A single number is required: the count of lines in the records below that contain the word "elapsed".

Document images with source code

<<<<

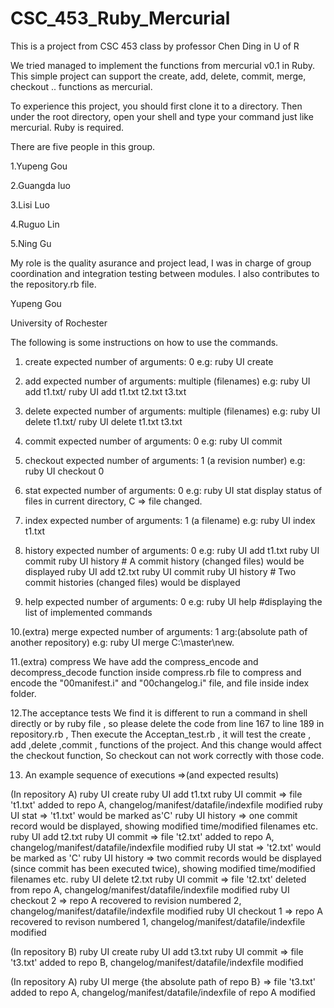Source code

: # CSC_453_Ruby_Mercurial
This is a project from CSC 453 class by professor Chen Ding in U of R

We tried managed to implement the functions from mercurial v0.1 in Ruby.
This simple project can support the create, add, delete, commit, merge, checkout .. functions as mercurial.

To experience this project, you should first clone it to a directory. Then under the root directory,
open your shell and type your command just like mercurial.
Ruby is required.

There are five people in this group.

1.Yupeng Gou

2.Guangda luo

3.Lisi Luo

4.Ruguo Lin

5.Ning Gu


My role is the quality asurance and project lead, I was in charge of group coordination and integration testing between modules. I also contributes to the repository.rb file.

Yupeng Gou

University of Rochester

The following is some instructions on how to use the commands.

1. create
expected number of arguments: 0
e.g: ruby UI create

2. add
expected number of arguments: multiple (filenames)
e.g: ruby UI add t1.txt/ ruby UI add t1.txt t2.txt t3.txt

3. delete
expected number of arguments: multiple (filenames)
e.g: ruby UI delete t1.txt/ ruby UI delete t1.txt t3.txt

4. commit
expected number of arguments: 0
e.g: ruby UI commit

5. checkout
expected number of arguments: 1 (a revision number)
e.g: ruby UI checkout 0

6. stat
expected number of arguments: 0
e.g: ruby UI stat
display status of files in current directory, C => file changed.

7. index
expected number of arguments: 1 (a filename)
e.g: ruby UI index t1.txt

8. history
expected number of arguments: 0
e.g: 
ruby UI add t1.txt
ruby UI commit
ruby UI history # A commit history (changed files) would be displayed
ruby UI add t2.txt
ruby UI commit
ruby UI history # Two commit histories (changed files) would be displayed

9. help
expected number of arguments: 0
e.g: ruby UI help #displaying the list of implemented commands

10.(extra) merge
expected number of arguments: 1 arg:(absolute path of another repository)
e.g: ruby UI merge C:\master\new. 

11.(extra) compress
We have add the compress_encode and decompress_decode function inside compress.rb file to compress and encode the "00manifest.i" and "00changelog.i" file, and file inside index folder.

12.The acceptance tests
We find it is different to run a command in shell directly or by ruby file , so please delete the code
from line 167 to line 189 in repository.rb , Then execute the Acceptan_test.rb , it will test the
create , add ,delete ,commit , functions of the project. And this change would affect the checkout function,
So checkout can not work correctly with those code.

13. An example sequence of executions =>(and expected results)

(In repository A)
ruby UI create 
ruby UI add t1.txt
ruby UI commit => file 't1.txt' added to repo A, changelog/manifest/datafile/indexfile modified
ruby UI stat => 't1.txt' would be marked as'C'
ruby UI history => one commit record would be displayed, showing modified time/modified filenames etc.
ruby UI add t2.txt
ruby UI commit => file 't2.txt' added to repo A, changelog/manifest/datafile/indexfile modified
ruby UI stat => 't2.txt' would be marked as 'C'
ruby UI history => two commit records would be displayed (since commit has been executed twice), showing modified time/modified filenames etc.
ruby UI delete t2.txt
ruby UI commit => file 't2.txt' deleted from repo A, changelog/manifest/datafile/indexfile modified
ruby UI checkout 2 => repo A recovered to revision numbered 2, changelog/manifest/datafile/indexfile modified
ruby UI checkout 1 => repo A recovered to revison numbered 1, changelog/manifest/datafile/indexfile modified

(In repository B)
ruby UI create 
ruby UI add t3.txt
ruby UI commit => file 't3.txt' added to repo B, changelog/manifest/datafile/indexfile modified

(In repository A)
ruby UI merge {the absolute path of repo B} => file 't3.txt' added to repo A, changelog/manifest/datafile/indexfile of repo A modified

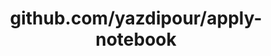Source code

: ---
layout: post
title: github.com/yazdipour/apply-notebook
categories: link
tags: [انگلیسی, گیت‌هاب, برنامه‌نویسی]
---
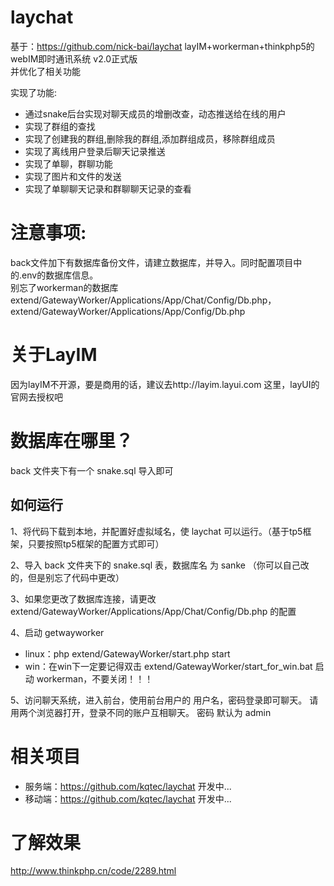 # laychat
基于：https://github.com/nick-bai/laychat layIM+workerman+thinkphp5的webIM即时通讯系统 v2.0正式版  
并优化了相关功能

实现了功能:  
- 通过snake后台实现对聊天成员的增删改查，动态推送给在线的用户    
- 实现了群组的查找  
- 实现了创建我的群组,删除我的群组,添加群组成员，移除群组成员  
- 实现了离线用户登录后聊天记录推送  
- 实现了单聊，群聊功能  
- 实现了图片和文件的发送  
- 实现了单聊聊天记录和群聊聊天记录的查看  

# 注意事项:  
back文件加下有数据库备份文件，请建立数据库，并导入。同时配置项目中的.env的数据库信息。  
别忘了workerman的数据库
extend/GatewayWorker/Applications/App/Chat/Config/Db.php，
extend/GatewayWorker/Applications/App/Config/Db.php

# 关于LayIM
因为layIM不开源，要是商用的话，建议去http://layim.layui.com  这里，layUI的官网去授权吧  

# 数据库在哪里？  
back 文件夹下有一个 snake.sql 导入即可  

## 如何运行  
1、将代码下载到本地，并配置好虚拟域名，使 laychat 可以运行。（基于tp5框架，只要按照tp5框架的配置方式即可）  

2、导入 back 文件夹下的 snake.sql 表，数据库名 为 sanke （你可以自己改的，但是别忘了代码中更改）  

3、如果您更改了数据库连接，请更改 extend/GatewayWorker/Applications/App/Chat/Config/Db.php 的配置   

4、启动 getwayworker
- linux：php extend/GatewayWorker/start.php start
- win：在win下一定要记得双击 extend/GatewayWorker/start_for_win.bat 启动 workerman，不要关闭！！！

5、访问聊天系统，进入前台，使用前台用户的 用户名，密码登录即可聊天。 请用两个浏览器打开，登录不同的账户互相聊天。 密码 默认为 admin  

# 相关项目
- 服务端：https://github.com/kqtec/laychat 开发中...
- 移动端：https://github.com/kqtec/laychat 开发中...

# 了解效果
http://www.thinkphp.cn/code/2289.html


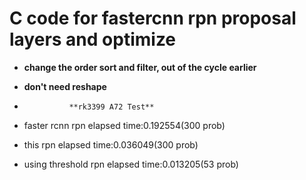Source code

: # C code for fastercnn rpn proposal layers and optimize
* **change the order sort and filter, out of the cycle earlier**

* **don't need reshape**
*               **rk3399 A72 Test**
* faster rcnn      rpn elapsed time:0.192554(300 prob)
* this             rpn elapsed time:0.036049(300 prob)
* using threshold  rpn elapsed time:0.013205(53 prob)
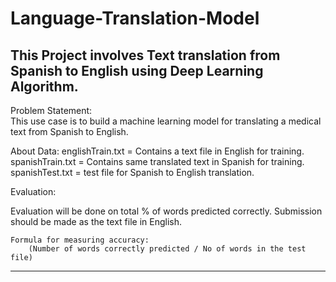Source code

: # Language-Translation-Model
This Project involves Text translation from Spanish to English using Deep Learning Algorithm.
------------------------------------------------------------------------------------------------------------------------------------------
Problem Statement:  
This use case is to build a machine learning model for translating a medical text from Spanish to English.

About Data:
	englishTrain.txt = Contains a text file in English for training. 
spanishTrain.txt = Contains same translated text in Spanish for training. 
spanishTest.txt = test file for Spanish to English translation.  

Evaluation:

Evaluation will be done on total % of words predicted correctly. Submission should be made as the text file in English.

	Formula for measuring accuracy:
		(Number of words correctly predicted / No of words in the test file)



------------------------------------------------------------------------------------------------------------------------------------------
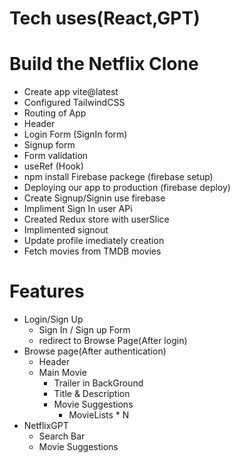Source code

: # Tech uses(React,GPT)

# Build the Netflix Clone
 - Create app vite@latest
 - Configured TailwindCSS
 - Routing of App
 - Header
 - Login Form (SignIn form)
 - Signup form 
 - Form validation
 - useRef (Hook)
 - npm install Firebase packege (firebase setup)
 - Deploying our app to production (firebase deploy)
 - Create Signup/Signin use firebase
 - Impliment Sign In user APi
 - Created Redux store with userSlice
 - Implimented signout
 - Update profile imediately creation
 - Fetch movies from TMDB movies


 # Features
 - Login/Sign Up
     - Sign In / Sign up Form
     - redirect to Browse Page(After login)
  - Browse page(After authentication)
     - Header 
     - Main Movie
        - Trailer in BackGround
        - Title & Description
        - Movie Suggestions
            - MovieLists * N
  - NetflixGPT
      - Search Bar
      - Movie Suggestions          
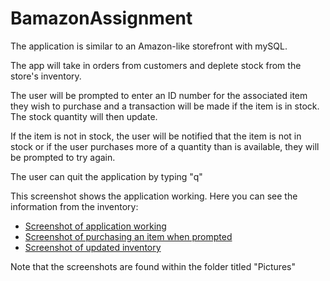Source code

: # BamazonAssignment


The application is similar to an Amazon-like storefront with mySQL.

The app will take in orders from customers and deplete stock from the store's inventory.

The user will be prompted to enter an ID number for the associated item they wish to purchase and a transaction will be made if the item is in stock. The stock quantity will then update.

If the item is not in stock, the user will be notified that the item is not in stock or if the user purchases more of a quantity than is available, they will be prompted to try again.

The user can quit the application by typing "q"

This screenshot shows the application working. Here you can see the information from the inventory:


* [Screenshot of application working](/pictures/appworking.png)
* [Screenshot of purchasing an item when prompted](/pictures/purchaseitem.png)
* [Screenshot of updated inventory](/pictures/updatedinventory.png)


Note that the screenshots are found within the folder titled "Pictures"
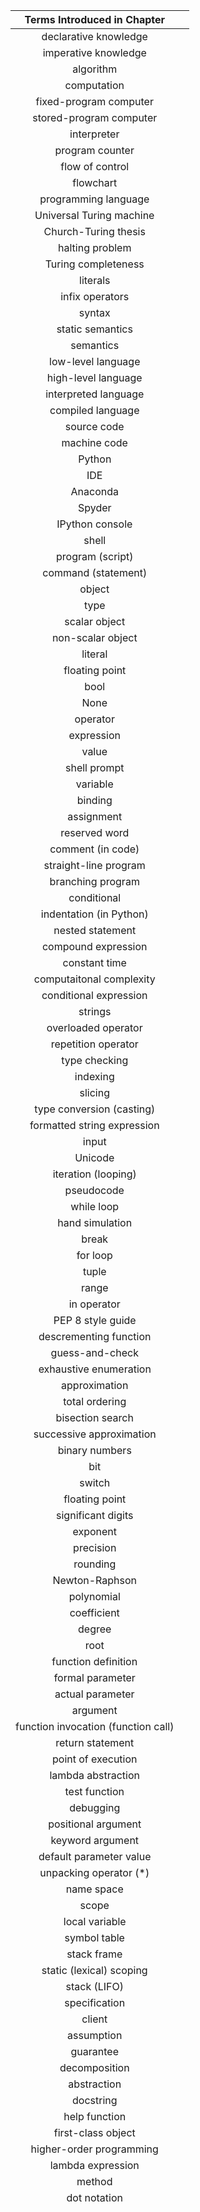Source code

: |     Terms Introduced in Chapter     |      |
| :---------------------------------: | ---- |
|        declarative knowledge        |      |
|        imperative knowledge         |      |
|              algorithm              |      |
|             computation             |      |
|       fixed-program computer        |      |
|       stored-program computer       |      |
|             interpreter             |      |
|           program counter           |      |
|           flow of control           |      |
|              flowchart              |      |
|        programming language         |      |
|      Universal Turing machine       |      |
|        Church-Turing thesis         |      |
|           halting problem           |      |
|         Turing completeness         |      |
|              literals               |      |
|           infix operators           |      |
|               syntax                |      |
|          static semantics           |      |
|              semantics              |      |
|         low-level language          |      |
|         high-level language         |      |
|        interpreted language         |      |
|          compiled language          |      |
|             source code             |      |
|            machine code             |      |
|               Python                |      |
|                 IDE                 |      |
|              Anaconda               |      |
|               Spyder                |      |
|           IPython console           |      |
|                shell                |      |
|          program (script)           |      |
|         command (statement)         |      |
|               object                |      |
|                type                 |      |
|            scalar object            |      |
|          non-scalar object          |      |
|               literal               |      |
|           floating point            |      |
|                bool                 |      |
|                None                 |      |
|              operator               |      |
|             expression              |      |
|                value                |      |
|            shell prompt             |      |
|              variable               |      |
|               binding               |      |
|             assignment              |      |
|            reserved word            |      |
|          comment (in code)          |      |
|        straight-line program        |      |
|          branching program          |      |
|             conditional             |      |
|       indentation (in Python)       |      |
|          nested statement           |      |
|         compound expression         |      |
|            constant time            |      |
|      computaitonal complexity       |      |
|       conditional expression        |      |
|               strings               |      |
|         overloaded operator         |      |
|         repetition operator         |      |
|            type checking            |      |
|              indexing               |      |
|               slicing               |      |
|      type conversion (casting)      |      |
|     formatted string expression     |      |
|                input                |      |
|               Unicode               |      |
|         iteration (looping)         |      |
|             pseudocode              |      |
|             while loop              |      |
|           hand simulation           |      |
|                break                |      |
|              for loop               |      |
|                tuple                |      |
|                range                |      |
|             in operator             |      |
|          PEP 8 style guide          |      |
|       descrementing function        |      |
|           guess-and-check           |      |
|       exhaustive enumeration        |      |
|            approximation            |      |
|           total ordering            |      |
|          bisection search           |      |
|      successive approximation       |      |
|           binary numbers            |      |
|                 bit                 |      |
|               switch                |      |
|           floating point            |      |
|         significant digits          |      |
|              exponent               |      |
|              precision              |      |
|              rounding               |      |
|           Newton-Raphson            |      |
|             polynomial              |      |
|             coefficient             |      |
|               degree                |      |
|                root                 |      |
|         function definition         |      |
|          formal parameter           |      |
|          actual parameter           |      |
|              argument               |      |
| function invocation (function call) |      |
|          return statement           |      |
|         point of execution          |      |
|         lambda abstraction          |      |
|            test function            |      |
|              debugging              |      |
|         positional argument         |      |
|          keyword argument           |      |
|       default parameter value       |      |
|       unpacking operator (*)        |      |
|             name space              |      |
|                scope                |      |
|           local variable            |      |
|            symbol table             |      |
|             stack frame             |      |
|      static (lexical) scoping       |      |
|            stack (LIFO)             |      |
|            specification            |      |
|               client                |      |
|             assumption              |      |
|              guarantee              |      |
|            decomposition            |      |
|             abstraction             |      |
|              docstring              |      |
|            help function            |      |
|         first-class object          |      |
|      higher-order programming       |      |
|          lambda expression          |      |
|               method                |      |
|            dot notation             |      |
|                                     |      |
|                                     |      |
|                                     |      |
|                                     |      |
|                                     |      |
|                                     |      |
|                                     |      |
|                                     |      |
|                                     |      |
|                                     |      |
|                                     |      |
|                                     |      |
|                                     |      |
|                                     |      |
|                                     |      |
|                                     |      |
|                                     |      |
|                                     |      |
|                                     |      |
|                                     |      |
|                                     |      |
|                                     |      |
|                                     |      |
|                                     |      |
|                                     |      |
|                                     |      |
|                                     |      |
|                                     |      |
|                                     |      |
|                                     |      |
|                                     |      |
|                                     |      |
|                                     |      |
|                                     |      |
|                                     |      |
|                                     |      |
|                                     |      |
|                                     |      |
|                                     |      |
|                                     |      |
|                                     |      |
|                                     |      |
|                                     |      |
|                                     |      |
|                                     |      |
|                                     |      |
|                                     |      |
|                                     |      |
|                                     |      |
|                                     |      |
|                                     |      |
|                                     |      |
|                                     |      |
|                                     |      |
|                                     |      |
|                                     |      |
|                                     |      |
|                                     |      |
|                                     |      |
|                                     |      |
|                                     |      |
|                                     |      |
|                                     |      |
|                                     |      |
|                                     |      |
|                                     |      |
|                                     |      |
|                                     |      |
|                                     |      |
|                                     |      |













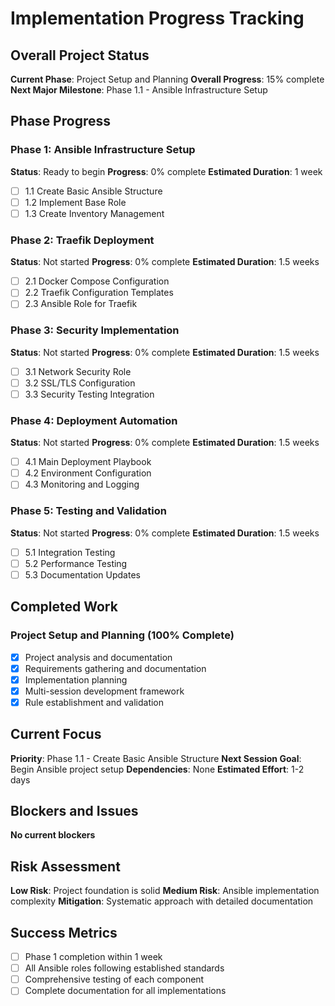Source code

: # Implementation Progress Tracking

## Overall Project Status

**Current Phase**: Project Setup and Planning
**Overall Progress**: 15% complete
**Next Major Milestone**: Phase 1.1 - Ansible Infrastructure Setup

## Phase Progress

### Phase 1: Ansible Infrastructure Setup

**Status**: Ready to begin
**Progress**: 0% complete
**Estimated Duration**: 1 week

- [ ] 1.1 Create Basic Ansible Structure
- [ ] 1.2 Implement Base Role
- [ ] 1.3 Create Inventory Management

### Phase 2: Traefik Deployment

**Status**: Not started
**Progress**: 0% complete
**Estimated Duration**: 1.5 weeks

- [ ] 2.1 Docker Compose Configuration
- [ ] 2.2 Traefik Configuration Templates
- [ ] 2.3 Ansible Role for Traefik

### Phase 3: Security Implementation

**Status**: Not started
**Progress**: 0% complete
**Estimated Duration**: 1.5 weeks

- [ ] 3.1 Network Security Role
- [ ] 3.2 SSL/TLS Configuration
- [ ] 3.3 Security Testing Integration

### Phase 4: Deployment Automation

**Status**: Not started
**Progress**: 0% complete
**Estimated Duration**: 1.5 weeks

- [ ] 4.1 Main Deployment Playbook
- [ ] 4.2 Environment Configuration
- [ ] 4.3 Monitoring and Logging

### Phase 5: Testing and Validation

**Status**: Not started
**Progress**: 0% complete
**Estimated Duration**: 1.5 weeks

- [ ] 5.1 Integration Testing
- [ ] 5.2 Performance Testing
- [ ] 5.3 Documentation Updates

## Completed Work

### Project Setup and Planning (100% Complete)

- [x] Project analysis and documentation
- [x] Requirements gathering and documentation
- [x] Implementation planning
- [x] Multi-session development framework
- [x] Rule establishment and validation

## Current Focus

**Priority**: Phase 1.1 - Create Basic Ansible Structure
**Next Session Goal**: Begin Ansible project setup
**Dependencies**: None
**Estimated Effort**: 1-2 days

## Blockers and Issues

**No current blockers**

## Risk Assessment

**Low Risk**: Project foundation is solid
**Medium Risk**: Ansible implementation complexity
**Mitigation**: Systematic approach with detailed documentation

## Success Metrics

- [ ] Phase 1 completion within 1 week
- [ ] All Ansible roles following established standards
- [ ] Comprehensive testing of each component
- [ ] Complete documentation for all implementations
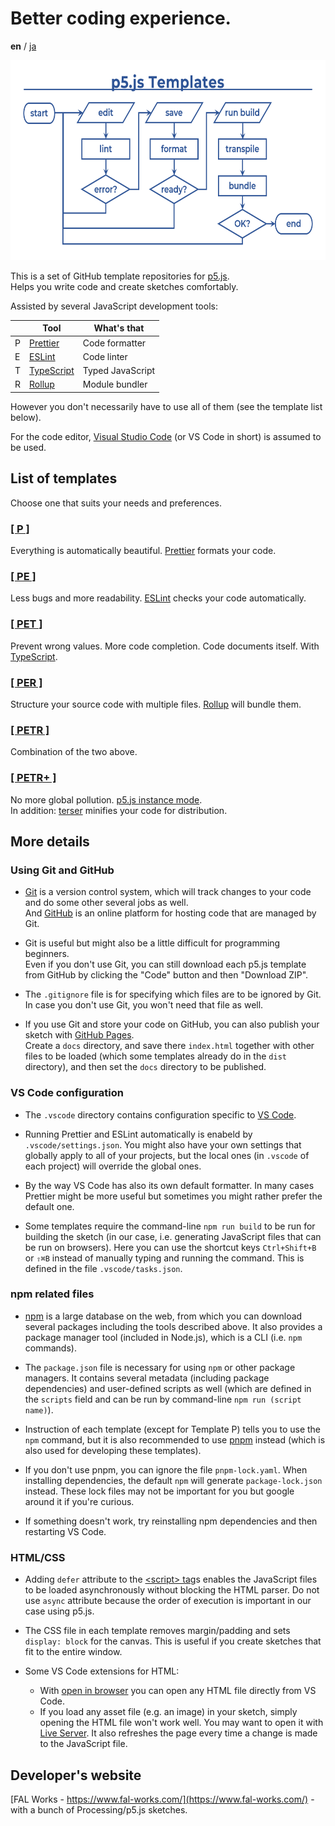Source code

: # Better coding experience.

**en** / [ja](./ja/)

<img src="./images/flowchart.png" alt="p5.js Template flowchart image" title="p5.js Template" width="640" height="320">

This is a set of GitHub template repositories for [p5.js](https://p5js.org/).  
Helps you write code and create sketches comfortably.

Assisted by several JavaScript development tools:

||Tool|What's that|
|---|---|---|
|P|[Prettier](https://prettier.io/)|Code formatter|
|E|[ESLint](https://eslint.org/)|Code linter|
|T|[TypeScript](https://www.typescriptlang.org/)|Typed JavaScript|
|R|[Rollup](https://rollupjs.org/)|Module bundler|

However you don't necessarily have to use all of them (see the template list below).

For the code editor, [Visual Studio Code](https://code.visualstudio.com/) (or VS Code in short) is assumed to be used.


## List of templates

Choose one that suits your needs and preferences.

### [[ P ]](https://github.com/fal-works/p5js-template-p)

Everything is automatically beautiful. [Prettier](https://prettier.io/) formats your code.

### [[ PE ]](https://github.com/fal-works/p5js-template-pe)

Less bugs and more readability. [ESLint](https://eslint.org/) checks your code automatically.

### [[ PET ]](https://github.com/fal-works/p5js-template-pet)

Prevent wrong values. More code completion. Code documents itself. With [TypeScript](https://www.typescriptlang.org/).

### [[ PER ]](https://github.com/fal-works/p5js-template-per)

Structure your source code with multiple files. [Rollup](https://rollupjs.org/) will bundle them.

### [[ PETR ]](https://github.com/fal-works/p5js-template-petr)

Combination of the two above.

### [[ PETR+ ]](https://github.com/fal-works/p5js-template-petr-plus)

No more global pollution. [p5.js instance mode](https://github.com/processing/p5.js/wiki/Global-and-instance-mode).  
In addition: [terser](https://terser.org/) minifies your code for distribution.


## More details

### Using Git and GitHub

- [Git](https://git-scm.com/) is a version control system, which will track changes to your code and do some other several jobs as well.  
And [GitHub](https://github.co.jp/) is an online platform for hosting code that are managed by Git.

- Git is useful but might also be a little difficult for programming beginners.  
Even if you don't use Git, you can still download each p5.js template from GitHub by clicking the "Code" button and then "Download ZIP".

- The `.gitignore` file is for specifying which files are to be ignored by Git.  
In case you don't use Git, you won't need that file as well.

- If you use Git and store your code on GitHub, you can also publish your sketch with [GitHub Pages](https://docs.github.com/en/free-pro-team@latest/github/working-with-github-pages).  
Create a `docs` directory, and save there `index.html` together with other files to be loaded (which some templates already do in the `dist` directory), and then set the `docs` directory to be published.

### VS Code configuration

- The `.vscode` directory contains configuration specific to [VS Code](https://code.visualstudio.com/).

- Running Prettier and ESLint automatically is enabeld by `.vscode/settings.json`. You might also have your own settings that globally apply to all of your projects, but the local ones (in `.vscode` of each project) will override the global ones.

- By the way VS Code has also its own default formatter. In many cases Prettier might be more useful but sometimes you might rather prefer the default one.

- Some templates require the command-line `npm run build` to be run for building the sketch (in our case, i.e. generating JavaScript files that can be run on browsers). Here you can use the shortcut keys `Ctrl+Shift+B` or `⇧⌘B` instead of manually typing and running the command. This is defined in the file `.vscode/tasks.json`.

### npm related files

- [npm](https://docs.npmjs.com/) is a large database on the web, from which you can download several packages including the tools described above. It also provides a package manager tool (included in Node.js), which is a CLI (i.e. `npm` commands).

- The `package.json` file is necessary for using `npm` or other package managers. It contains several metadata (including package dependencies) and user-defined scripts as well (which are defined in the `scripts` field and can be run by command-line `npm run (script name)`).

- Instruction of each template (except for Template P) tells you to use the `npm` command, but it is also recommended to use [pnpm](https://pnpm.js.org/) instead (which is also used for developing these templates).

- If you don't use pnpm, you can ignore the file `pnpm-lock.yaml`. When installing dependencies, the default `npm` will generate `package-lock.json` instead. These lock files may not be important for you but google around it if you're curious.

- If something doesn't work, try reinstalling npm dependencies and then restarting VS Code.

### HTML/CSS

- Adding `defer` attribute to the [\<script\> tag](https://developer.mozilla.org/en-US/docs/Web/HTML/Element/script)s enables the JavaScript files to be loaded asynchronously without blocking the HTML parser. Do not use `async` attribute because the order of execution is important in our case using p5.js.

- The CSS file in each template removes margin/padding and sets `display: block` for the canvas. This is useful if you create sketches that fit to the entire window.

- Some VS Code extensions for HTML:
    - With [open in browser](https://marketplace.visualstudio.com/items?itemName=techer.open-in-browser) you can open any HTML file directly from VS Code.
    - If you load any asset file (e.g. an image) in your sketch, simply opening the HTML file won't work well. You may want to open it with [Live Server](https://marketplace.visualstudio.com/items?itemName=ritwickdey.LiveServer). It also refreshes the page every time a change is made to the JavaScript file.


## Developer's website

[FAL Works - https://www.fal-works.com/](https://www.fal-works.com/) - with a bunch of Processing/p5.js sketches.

>>>>

(RESULT BELOW) 3